Podemos empezar nuestro recorrido con la programación de los teatros públicos, esos gigantes con pies de barro, paquidermos anquilosados donde se fomenta de todo, excepto el riesgo y la innovación: se programa para el público del siglo pasado, sin parangón. Continuamos con el teatro alternativo u off, en plena burbuja inmobiliaria, que ya, y desde hace tiempo, es insostenible; en este circuito, devastado por la lógica de la oferta y la demanda, en contraposición a la mayoría de propuestas de los teatros públicos, pueden verse trabajos verdaderamente impresionantes, libres de ataduras institucionales… Y también mucha mediocridad, ocasionada ésta por el sentir tan posmoderno del ser humano actual, que desea exhibirse en todo momento.
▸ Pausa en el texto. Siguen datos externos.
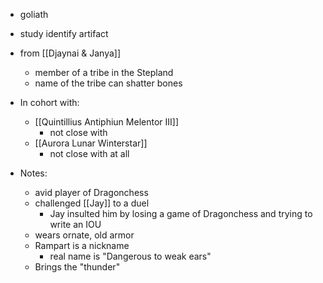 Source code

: - goliath
- study identify artifact
- from [[Djaynai & Janya]]
	- member of a tribe in the Stepland
	- name of the tribe can shatter bones

- In cohort with:
	- [[Quintillius Antiphiun Melentor III]]
		- not close with
	- [[Aurora Lunar Winterstar]]
		- not close with at all

- Notes:
	-  avid player of Dragonchess
	-  challenged [[Jay]] to a duel
		-  Jay insulted him by losing a game of Dragonchess and trying to write an IOU
	-  wears ornate, old armor
	-  Rampart is a nickname
		-  real name is "Dangerous to weak ears"
	- Brings the "thunder" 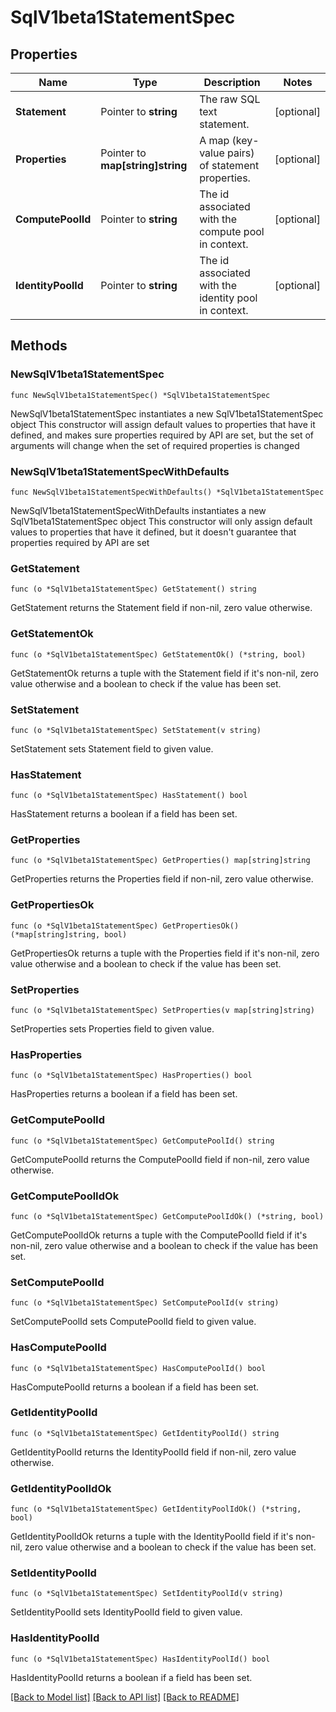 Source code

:# SqlV1beta1StatementSpec

## Properties

Name | Type | Description | Notes
------------ | ------------- | ------------- | -------------
**Statement** | Pointer to **string** | The raw SQL text statement. | [optional] 
**Properties** | Pointer to **map[string]string** | A map (key-value pairs) of statement properties. | [optional] 
**ComputePoolId** | Pointer to **string** | The id associated with the compute pool in context. | [optional] 
**IdentityPoolId** | Pointer to **string** | The id associated with the identity pool in context. | [optional] 

## Methods

### NewSqlV1beta1StatementSpec

`func NewSqlV1beta1StatementSpec() *SqlV1beta1StatementSpec`

NewSqlV1beta1StatementSpec instantiates a new SqlV1beta1StatementSpec object
This constructor will assign default values to properties that have it defined,
and makes sure properties required by API are set, but the set of arguments
will change when the set of required properties is changed

### NewSqlV1beta1StatementSpecWithDefaults

`func NewSqlV1beta1StatementSpecWithDefaults() *SqlV1beta1StatementSpec`

NewSqlV1beta1StatementSpecWithDefaults instantiates a new SqlV1beta1StatementSpec object
This constructor will only assign default values to properties that have it defined,
but it doesn't guarantee that properties required by API are set

### GetStatement

`func (o *SqlV1beta1StatementSpec) GetStatement() string`

GetStatement returns the Statement field if non-nil, zero value otherwise.

### GetStatementOk

`func (o *SqlV1beta1StatementSpec) GetStatementOk() (*string, bool)`

GetStatementOk returns a tuple with the Statement field if it's non-nil, zero value otherwise
and a boolean to check if the value has been set.

### SetStatement

`func (o *SqlV1beta1StatementSpec) SetStatement(v string)`

SetStatement sets Statement field to given value.

### HasStatement

`func (o *SqlV1beta1StatementSpec) HasStatement() bool`

HasStatement returns a boolean if a field has been set.

### GetProperties

`func (o *SqlV1beta1StatementSpec) GetProperties() map[string]string`

GetProperties returns the Properties field if non-nil, zero value otherwise.

### GetPropertiesOk

`func (o *SqlV1beta1StatementSpec) GetPropertiesOk() (*map[string]string, bool)`

GetPropertiesOk returns a tuple with the Properties field if it's non-nil, zero value otherwise
and a boolean to check if the value has been set.

### SetProperties

`func (o *SqlV1beta1StatementSpec) SetProperties(v map[string]string)`

SetProperties sets Properties field to given value.

### HasProperties

`func (o *SqlV1beta1StatementSpec) HasProperties() bool`

HasProperties returns a boolean if a field has been set.

### GetComputePoolId

`func (o *SqlV1beta1StatementSpec) GetComputePoolId() string`

GetComputePoolId returns the ComputePoolId field if non-nil, zero value otherwise.

### GetComputePoolIdOk

`func (o *SqlV1beta1StatementSpec) GetComputePoolIdOk() (*string, bool)`

GetComputePoolIdOk returns a tuple with the ComputePoolId field if it's non-nil, zero value otherwise
and a boolean to check if the value has been set.

### SetComputePoolId

`func (o *SqlV1beta1StatementSpec) SetComputePoolId(v string)`

SetComputePoolId sets ComputePoolId field to given value.

### HasComputePoolId

`func (o *SqlV1beta1StatementSpec) HasComputePoolId() bool`

HasComputePoolId returns a boolean if a field has been set.

### GetIdentityPoolId

`func (o *SqlV1beta1StatementSpec) GetIdentityPoolId() string`

GetIdentityPoolId returns the IdentityPoolId field if non-nil, zero value otherwise.

### GetIdentityPoolIdOk

`func (o *SqlV1beta1StatementSpec) GetIdentityPoolIdOk() (*string, bool)`

GetIdentityPoolIdOk returns a tuple with the IdentityPoolId field if it's non-nil, zero value otherwise
and a boolean to check if the value has been set.

### SetIdentityPoolId

`func (o *SqlV1beta1StatementSpec) SetIdentityPoolId(v string)`

SetIdentityPoolId sets IdentityPoolId field to given value.

### HasIdentityPoolId

`func (o *SqlV1beta1StatementSpec) HasIdentityPoolId() bool`

HasIdentityPoolId returns a boolean if a field has been set.


[[Back to Model list]](../README.md#documentation-for-models) [[Back to API list]](../README.md#documentation-for-api-endpoints) [[Back to README]](../README.md)


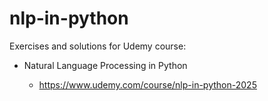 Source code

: # nlp-in-python

Exercises and solutions for Udemy course:

* Natural Language Processing in Python

    * https://www.udemy.com/course/nlp-in-python-2025
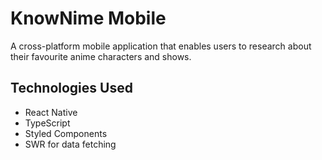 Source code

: # KnowNime Mobile

A cross-platform mobile application that enables users to research about their favourite anime characters and shows.

## Technologies Used

- React Native
- TypeScript
- Styled Components
- SWR for data fetching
Asimismo, la inmediatez hace estragos en muchísimos montajes que podrían llegar a más: los actores, dramaturgos, directores y demás equipo conformante de la farándula, tienen la mala costumbre de comer todos los días, y el teatro, como bien sabemos, no da de comer, ¡ni por asomo!
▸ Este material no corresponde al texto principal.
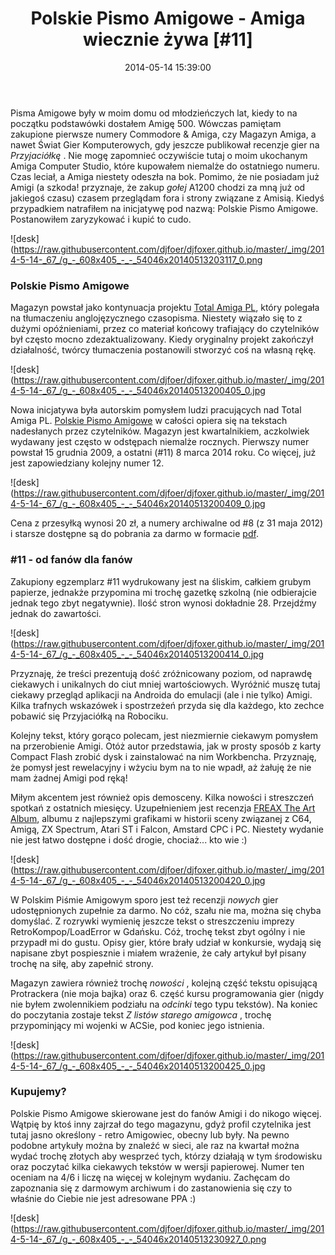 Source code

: ﻿---
layout:     post
title:      Polskie Pismo Amigowe - Amiga wiecznie żywa [#11]
date:       2014-05-14 15:39:00
summary:    Pisma Amigowe były w moim domu od młodzieńczych lat, kiedy to na początku podstawówki dostałem Amigę 500. Wówczas pamiętam zakupione pierwsze numery Commodore &amp; Amiga,  czy Magazyn Amiga, a nawet Świat Gier Komputerowych, gdy jeszcze publikował recenzje gier na Przyjaciółkę. Nie mogę zapomnieć o...
categories: hobby inne
---



Pisma Amigowe były w moim domu od młodzieńczych lat, kiedy to na początku podstawówki dostałem Amigę 500. Wówczas pamiętam zakupione pierwsze numery Commodore &amp; Amiga,  czy Magazyn Amiga, a nawet Świat Gier Komputerowych, gdy jeszcze publikował recenzje gier na  *Przyjaciółkę* . Nie mogę zapomnieć oczywiście tutaj o moim ukochanym Amiga Computer Studio, które kupowałem niemalże do ostatniego numeru. Czas leciał, a Amiga niestety odeszła na bok. Pomimo, że nie posiadam już Amigi (a szkoda! przyznaje, że zakup  *gołej*   A1200 chodzi za mną już od jakiegoś czasu) czasem przeglądam fora i strony związane z Amisią. Kiedyś przypadkiem natrafiłem na inicjatywę pod nazwą: Polskie Pismo Amigowe. Postanowiłem zaryzykować i kupić to cudo.


![desk](https://raw.githubusercontent.com/djfoer/djfoxer.github.io/master/_img/2014-5-14-_67_/g_-_608x405_-_-_54046x20140513203117_0.png




### Polskie Pismo Amigowe


Magazyn powstał jako kontynuacja projektu [Total Amiga PL](http://www.ppa.pl/totalamiga/), który polegała na tłumaczeniu anglojęzycznego czasopisma. Niestety wiązało się to z dużymi opóźnieniami, przez co materiał końcowy trafiający do czytelników był często mocno zdezaktualizowany. Kiedy oryginalny projekt zakończył działalność, twórcy tłumaczenia postanowili stworzyć coś na własną rękę.


![desk](https://raw.githubusercontent.com/djfoer/djfoxer.github.io/master/_img/2014-5-14-_67_/g_-_608x405_-_-_54046x20140513200405_0.jpg


Nowa inicjatywa była autorskim pomysłem ludzi pracujących nad Total Amiga PL. [Polskie Pismo Amigowe](http://www.ppa.pl/magazyn/) w całości opiera się na tekstach nadesłanych przez czytelników. Magazyn jest kwartalnikiem, aczkolwiek wydawany jest często w odstępach niemalże rocznych. Pierwszy numer powstał 15 grudnia 2009, a ostatni (#11) 8 marca 2014 roku. Co więcej, już jest zapowiedziany kolejny numer 12. 


![desk](https://raw.githubusercontent.com/djfoer/djfoxer.github.io/master/_img/2014-5-14-_67_/g_-_608x405_-_-_54046x20140513200409_0.jpg


Cena z przesyłką wynosi 20 zł, a numery archiwalne od #8 (z 31 maja 2012) i starsze dostępne są do pobrania za darmo w formacie [pdf](http://www.ppa.pl/magazyn/). 



### #11 - od fanów dla fanów


Zakupiony egzemplarz #11 wydrukowany jest na śliskim, całkiem grubym papierze, jednakże przypomina mi trochę gazetkę szkolną (nie odbierajcie jednak tego zbyt negatywnie). Ilość stron wynosi dokładnie 28. Przejdźmy jednak do zawartości.


![desk](https://raw.githubusercontent.com/djfoer/djfoxer.github.io/master/_img/2014-5-14-_67_/g_-_608x405_-_-_54046x20140513200414_0.jpg



Przyznaję, że treści prezentują dość zróżnicowany poziom, od naprawdę ciekawych i unikalnych do ciut mniej wartościowych. Wyróżnić muszę tutaj ciekawy przegląd aplikacji na Androida do emulacji (ale i nie tylko) Amigi. Kilka trafnych wskazówek i spostrzeżeń przyda się dla każdego, kto zechce pobawić się Przyjaciółką na Robociku. 

Kolejny tekst, który gorąco polecam, jest niezmiernie ciekawym pomysłem na przerobienie Amigi. Otóż autor przedstawia, jak w prosty sposób z karty Compact Flash zrobić dysk i zainstalować na nim Workbencha. Przyznaję, że pomysł jest rewelacyjny i wżyciu bym na to nie wpadł, aż żałuję że nie mam żadnej Amigi pod ręką!

Miłym akcentem jest również opis demosceny. Kilka nowości i streszczeń spotkań z ostatnich miesięcy. Uzupełnieniem jest recenzja [FREAX The Art Album](http://www.maz-sound.com/FREAX/en/FREAX-The-Art-Album/), albumu z najlepszymi grafikami w historii sceny związanej z C64, Amigą, ZX Spectrum, Atari ST i Falcon, Amstard CPC i PC. Niestety wydanie nie jest łatwo dostępne i dość drogie, chociaż... kto wie :)


![desk](https://raw.githubusercontent.com/djfoer/djfoxer.github.io/master/_img/2014-5-14-_67_/g_-_608x405_-_-_54046x20140513200420_0.jpg


W  Polskim Piśmie Amigowym sporo jest też recenzji  *nowych*  gier udostępnionych zupełnie za darmo. No cóż, szału nie ma, można się chyba domyślać. Z rozrywki wymienię jeszcze tekst o streszczeniu imprezy RetroKompop/LoadError w Gdańsku. Cóż, trochę tekst zbyt ogólny i nie przypadł mi do gustu. Opisy gier, które brały udział w konkursie, wydają się napisane zbyt pospiesznie i miałem wrażenie, że cały artykuł był pisany trochę na siłę, aby zapełnić strony. 

Magazyn zawiera również trochę  *nowości* , kolejną część tekstu opisującą Protrackera (nie moja bajka) oraz 6. część kursu programowania gier (nigdy nie byłem zwolennikiem podziału na  *odcinki*  tego typu tekstów). Na koniec do poczytania zostaje tekst  *Z listów starego amigowca* , trochę przypominjący mi wojenki w ACSie, pod koniec jego istnienia. 



![desk](https://raw.githubusercontent.com/djfoer/djfoxer.github.io/master/_img/2014-5-14-_67_/g_-_608x405_-_-_54046x20140513200425_0.jpg





### Kupujemy?


Polskie Pismo Amigowe skierowane jest do fanów Amigi i do nikogo więcej. Wątpię by ktoś inny zajrzał do tego magazynu, gdyż profil czytelnika jest tutaj jasno określony - retro Amigowiec, obecny lub były. Na pewno podobne artykuły można by znaleźć w sieci, ale raz na kwartał można wydać trochę złotych aby wesprzeć tych, którzy działają w tym środowisku oraz poczytać kilka ciekawych tekstów w wersji papierowej. Numer ten oceniam na 4/6 i liczę na więcej w kolejnym wydaniu. Zachęcam do zapoznania się z darmowym archiwum i do zastanowienia się czy to właśnie do Ciebie nie jest adresowane PPA :)




![desk](https://raw.githubusercontent.com/djfoer/djfoxer.github.io/master/_img/2014-5-14-_67_/g_-_608x405_-_-_54046x20140513230927_0.png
Dada la pésima situación vigente, empeorada por la crisis económica que vivimos desde 2008, se ha hecho uso de diversas triquiñuelas en nombre del teatro, que no hacen más que meter el dedo en la llaga: actores trabajando sin estar dados de alta en la seguridad social, el viejo truco de facturar, tanto compañías como salas, a través de asociaciones culturales propias y ajenas (sí, a esto se llega). Algunos dirán que, de otra forma, es imposible hacer teatro; y sí, puede que, en parte, tengan razón (21% de IVA), pero la dignidad es lo último que debe perderse, y aún quedan alternativas que posibilitan el mantener parte de ella (véanse las gestorías dedicadas al ámbito artístico o las cooperativas laborales).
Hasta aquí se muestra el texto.